The task: Would you output the whole of the data exactly?

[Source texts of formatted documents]

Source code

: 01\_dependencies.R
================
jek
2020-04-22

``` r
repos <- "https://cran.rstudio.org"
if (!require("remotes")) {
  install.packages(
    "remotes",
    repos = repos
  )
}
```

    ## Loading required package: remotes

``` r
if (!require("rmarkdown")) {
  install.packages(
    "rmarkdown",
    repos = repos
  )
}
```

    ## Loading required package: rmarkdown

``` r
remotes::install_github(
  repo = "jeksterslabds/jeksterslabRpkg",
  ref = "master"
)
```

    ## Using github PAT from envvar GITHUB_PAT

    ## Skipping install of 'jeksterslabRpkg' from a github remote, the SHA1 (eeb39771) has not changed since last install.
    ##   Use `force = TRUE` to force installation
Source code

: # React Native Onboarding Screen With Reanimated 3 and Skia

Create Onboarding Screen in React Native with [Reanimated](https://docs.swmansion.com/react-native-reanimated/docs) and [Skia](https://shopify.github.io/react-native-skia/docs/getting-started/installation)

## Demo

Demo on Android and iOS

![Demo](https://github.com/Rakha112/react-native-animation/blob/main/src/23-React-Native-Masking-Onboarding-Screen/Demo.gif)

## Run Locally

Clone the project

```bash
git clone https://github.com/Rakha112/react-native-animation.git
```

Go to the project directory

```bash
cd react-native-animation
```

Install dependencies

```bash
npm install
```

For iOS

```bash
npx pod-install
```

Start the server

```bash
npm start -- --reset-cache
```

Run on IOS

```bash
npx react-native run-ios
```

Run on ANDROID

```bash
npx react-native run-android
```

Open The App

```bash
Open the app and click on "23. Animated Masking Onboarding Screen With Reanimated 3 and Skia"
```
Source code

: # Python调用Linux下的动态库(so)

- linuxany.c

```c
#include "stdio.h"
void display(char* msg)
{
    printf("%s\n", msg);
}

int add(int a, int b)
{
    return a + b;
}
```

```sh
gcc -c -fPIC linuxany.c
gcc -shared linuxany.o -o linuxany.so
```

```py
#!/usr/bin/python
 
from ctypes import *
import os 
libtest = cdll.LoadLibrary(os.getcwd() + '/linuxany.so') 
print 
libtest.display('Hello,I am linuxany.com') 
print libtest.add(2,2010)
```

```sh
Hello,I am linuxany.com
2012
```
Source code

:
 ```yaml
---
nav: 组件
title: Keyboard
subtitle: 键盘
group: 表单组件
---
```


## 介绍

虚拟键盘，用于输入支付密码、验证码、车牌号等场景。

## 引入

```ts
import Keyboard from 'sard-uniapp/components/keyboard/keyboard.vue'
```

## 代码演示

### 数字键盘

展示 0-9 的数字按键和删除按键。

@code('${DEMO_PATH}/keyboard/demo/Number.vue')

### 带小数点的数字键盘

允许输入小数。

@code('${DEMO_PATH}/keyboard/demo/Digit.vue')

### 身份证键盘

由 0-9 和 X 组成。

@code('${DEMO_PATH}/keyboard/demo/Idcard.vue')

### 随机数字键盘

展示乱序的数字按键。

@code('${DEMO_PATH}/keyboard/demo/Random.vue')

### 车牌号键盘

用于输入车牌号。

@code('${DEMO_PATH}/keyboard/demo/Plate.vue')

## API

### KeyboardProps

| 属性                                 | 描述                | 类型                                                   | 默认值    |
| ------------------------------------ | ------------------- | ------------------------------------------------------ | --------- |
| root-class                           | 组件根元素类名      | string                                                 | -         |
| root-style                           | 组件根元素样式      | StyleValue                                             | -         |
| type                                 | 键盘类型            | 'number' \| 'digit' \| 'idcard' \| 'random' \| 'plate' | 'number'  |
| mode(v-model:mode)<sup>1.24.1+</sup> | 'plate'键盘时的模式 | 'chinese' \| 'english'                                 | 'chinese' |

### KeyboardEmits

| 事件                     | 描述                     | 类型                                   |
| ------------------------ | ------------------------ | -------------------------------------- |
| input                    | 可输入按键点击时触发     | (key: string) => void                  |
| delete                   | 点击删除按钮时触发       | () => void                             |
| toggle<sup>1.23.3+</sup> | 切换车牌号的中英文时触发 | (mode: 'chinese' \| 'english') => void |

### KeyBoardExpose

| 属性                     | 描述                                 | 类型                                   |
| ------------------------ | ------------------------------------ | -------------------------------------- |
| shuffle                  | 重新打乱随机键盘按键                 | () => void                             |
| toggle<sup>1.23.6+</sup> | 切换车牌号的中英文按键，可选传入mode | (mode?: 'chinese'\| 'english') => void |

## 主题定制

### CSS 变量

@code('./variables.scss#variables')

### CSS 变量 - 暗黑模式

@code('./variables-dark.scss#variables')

Reply:
Source code

: 01\_dependencies.R
================
jek
2020-04-22

``` r
repos <- "https://cran.rstudio.org"
if (!require("remotes")) {
  install.packages(
    "remotes",
    repos = repos
  )
}
```

    ## Loading required package: remotes

``` r
if (!require("rmarkdown")) {
  install.packages(
    "rmarkdown",
    repos = repos
  )
}
```

    ## Loading required package: rmarkdown

``` r
remotes::install_github(
  repo = "jeksterslabds/jeksterslabRpkg",
  ref = "master"
)
```

    ## Using github PAT from envvar GITHUB_PAT

    ## Skipping install of 'jeksterslabRpkg' from a github remote, the SHA1 (eeb39771) has not changed since last install.
    ##   Use `force = TRUE` to force installation
Source code

: # React Native Onboarding Screen With Reanimated 3 and Skia

Create Onboarding Screen in React Native with [Reanimated](https://docs.swmansion.com/react-native-reanimated/docs) and [Skia](https://shopify.github.io/react-native-skia/docs/getting-started/installation)

## Demo

Demo on Android and iOS

![Demo](https://github.com/Rakha112/react-native-animation/blob/main/src/23-React-Native-Masking-Onboarding-Screen/Demo.gif)

## Run Locally

Clone the project

```bash
git clone https://github.com/Rakha112/react-native-animation.git
```

Go to the project directory

```bash
cd react-native-animation
```

Install dependencies

```bash
npm install
```

For iOS

```bash
npx pod-install
```

Start the server

```bash
npm start -- --reset-cache
```

Run on IOS

```bash
npx react-native run-ios
```

Run on ANDROID

```bash
npx react-native run-android
```

Open The App

```bash
Open the app and click on "23. Animated Masking Onboarding Screen With Reanimated 3 and Skia"
```
Source code

: # Python调用Linux下的动态库(so)

- linuxany.c

```c
#include "stdio.h"
void display(char* msg)
{
    printf("%s\n", msg);
}

int add(int a, int b)
{
    return a + b;
}
```

```sh
gcc -c -fPIC linuxany.c
gcc -shared linuxany.o -o linuxany.so
```

```py
#!/usr/bin/python
 
from ctypes import *
import os 
libtest = cdll.LoadLibrary(os.getcwd() + '/linuxany.so') 
print 
libtest.display('Hello,I am linuxany.com') 
print libtest.add(2,2010)
```

```sh
Hello,I am linuxany.com
2012
```
Source code

:
 ```yaml
---
nav: 组件
title: Keyboard
subtitle: 键盘
group: 表单组件
---
```


## 介绍

虚拟键盘，用于输入支付密码、验证码、车牌号等场景。

## 引入

```ts
import Keyboard from 'sard-uniapp/components/keyboard/keyboard.vue'
```

## 代码演示

### 数字键盘

展示 0-9 的数字按键和删除按键。

@code('${DEMO_PATH}/keyboard/demo/Number.vue')

### 带小数点的数字键盘

允许输入小数。

@code('${DEMO_PATH}/keyboard/demo/Digit.vue')

### 身份证键盘

由 0-9 和 X 组成。

@code('${DEMO_PATH}/keyboard/demo/Idcard.vue')

### 随机数字键盘

展示乱序的数字按键。

@code('${DEMO_PATH}/keyboard/demo/Random.vue')

### 车牌号键盘

用于输入车牌号。

@code('${DEMO_PATH}/keyboard/demo/Plate.vue')

## API

### KeyboardProps

| 属性                                 | 描述                | 类型                                                   | 默认值    |
| ------------------------------------ | ------------------- | ------------------------------------------------------ | --------- |
| root-class                           | 组件根元素类名      | string                                                 | -         |
| root-style                           | 组件根元素样式      | StyleValue                                             | -         |
| type                                 | 键盘类型            | 'number' \| 'digit' \| 'idcard' \| 'random' \| 'plate' | 'number'  |
| mode(v-model:mode)<sup>1.24.1+</sup> | 'plate'键盘时的模式 | 'chinese' \| 'english'                                 | 'chinese' |

### KeyboardEmits

| 事件                     | 描述                     | 类型                                   |
| ------------------------ | ------------------------ | -------------------------------------- |
| input                    | 可输入按键点击时触发     | (key: string) => void                  |
| delete                   | 点击删除按钮时触发       | () => void                             |
| toggle<sup>1.23.3+</sup> | 切换车牌号的中英文时触发 | (mode: 'chinese' \| 'english') => void |

### KeyBoardExpose

| 属性                     | 描述                                 | 类型                                   |
| ------------------------ | ------------------------------------ | -------------------------------------- |
| shuffle                  | 重新打乱随机键盘按键                 | () => void                             |
| toggle<sup>1.23.6+</sup> | 切换车牌号的中英文按键，可选传入mode | (mode?: 'chinese'\| 'english') => void |

## 主题定制

### CSS 变量

@code('./variables.scss#variables')

### CSS 变量 - 暗黑模式

@code('./variables-dark.scss#variables')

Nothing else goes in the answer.